§ **EXERCISE GOAL**:
What the task needs is every record repeated exactly, nothing more.

Data records
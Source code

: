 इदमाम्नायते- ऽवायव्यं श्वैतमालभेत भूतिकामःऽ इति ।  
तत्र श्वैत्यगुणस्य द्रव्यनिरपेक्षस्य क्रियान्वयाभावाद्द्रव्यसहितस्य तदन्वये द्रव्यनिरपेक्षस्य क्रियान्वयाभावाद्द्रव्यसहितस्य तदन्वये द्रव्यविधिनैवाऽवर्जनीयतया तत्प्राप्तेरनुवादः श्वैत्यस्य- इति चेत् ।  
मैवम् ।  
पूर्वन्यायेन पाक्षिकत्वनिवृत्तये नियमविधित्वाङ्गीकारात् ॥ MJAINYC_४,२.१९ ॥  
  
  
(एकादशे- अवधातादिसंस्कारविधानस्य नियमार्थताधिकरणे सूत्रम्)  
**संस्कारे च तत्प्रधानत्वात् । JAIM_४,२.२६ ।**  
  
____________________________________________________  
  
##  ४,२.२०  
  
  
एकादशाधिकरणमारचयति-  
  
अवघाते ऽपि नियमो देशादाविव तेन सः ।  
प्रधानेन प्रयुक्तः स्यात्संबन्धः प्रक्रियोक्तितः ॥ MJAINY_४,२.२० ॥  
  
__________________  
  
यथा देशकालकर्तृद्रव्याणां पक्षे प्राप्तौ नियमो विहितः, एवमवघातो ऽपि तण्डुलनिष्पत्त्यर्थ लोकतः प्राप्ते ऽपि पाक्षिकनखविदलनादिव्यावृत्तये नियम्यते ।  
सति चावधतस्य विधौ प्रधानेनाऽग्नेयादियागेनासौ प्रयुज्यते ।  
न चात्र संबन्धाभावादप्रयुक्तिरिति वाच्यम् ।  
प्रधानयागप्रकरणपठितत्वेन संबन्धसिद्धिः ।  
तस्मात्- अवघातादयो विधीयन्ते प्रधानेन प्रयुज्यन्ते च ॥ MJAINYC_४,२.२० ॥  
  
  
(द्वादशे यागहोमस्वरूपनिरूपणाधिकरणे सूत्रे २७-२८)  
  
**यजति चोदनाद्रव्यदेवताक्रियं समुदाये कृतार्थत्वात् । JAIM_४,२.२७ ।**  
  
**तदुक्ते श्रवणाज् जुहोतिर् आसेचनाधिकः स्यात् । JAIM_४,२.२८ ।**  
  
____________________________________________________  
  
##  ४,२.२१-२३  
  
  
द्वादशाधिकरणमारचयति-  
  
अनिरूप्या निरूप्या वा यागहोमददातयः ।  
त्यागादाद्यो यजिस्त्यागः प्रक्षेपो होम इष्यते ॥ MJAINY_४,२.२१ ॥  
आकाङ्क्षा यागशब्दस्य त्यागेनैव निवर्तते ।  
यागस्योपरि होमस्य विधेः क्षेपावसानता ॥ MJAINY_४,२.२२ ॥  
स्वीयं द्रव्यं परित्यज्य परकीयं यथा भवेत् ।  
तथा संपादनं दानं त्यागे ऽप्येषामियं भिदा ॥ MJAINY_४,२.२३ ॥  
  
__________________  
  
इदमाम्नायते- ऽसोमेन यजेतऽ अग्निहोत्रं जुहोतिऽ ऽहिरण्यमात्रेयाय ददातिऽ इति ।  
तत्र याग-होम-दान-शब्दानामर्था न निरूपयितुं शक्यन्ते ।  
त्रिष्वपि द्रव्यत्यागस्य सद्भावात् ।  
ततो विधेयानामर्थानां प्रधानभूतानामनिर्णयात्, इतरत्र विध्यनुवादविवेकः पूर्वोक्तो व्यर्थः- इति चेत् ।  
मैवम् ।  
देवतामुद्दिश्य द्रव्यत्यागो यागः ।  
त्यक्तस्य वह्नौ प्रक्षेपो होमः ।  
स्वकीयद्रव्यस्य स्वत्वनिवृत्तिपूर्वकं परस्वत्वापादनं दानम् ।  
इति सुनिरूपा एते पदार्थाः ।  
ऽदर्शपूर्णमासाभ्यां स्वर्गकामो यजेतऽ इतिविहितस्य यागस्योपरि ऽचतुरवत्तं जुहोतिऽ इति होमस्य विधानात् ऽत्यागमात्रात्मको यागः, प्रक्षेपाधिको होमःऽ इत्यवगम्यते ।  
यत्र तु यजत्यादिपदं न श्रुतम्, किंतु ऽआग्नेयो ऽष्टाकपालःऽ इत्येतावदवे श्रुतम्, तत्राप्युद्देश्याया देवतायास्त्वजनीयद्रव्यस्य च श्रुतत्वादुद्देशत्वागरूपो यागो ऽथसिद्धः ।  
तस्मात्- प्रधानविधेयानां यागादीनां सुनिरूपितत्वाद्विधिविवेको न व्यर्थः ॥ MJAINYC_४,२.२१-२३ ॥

§ **TASK RESPONSE**:
Source code

: इदमाम्नायते- ऽवायव्यं श्वैतमालभेत भूतिकामःऽ इति ।  
तत्र श्वैत्यगुणस्य द्रव्यनिरपेक्षस्य क्रियान्वयाभावाद्द्रव्यसहितस्य तदन्वये द्रव्यनिरपेक्षस्य क्रियान्वयाभावाद्द्रव्यसहितस्य तदन्वये द्रव्यविधिनैवाऽवर्जनीयतया तत्प्राप्तेरनुवादः श्वैत्यस्य- इति चेत् ।  
मैवम् ।  
पूर्वन्यायेन पाक्षिकत्वनिवृत्तये नियमविधित्वाङ्गीकारात् ॥ MJAINYC_४,२.१९ ॥  
  
  
(एकादशे- अवधातादिसंस्कारविधानस्य नियमार्थताधिकरणे सूत्रम्)  
**संस्कारे च तत्प्रधानत्वात् । JAIM_४,२.२६ ।**  
  
____________________________________________________  
  
##  ४,२.२०  
  
  
एकादशाधिकरणमारचयति-  
  
अवघाते ऽपि नियमो देशादाविव तेन सः ।  
प्रधानेन प्रयुक्तः स्यात्संबन्धः प्रक्रियोक्तितः ॥ MJAINY_४,२.२० ॥  
  
__________________  
  
यथा देशकालकर्तृद्रव्याणां पक्षे प्राप्तौ नियमो विहितः, एवमवघातो ऽपि तण्डुलनिष्पत्त्यर्थ लोकतः प्राप्ते ऽपि पाक्षिकनखविदलनादिव्यावृत्तये नियम्यते ।  
सति चावधतस्य विधौ प्रधानेनाऽग्नेयादियागेनासौ प्रयुज्यते ।  
न चात्र संबन्धाभावादप्रयुक्तिरिति वाच्यम् ।  
प्रधानयागप्रकरणपठितत्वेन संबन्धसिद्धिः ।  
तस्मात्- अवघातादयो विधीयन्ते प्रधानेन प्रयुज्यन्ते च ॥ MJAINYC_४,२.२० ॥  
  
  
(द्वादशे यागहोमस्वरूपनिरूपणाधिकरणे सूत्रे २७-२८)  
  
**यजति चोदनाद्रव्यदेवताक्रियं समुदाये कृतार्थत्वात् । JAIM_४,२.२७ ।**  
  
**तदुक्ते श्रवणाज् जुहोतिर् आसेचनाधिकः स्यात् । JAIM_४,२.२८ ।**  
  
____________________________________________________  
  
##  ४,२.२१-२३  
  
  
द्वादशाधिकरणमारचयति-  
  
अनिरूप्या निरूप्या वा यागहोमददातयः ।  
त्यागादाद्यो यजिस्त्यागः प्रक्षेपो होम इष्यते ॥ MJAINY_४,२.२१ ॥  
आकाङ्क्षा यागशब्दस्य त्यागेनैव निवर्तते ।  
यागस्योपरि होमस्य विधेः क्षेपावसानता ॥ MJAINY_४,२.२२ ॥  
स्वीयं द्रव्यं परित्यज्य परकीयं यथा भवेत् ।  
तथा संपादनं दानं त्यागे ऽप्येषामियं भिदा ॥ MJAINY_४,२.२३ ॥  
  
__________________  
  
इदमाम्नायते- ऽसोमेन यजेतऽ अग्निहोत्रं जुहोतिऽ ऽहिरण्यमात्रेयाय ददातिऽ इति ।  
तत्र याग-होम-दान-शब्दानामर्था न निरूपयितुं शक्यन्ते ।  
त्रिष्वपि द्रव्यत्यागस्य सद्भावात् ।  
ततो विधेयानामर्थानां प्रधानभूतानामनिर्णयात्, इतरत्र विध्यनुवादविवेकः पूर्वोक्तो व्यर्थः- इति चेत् ।  
मैवम् ।  
देवतामुद्दिश्य द्रव्यत्यागो यागः ।  
त्यक्तस्य वह्नौ प्रक्षेपो होमः ।  
स्वकीयद्रव्यस्य स्वत्वनिवृत्तिपूर्वकं परस्वत्वापादनं दानम् ।  
इति सुनिरूपा एते पदार्थाः ।  
ऽदर्शपूर्णमासाभ्यां स्वर्गकामो यजेतऽ इतिविहितस्य यागस्योपरि ऽचतुरवत्तं जुहोतिऽ इति होमस्य विधानात् ऽत्यागमात्रात्मको यागः, प्रक्षेपाधिको होमःऽ इत्यवगम्यते ।  
यत्र तु यजत्यादिपदं न श्रुतम्, किंतु ऽआग्नेयो ऽष्टाकपालःऽ इत्येतावदवे श्रुतम्, तत्राप्युद्देश्याया देवतायास्त्वजनीयद्रव्यस्य च श्रुतत्वादुद्देशत्वागरूपो यागो ऽथसिद्धः ।  
तस्मात्- प्रधानविधेयानां यागादीनां सुनिरूपितत्वाद्विधिविवेको न व्यर्थः ॥ MJAINYC_४,२.२१-२३ ॥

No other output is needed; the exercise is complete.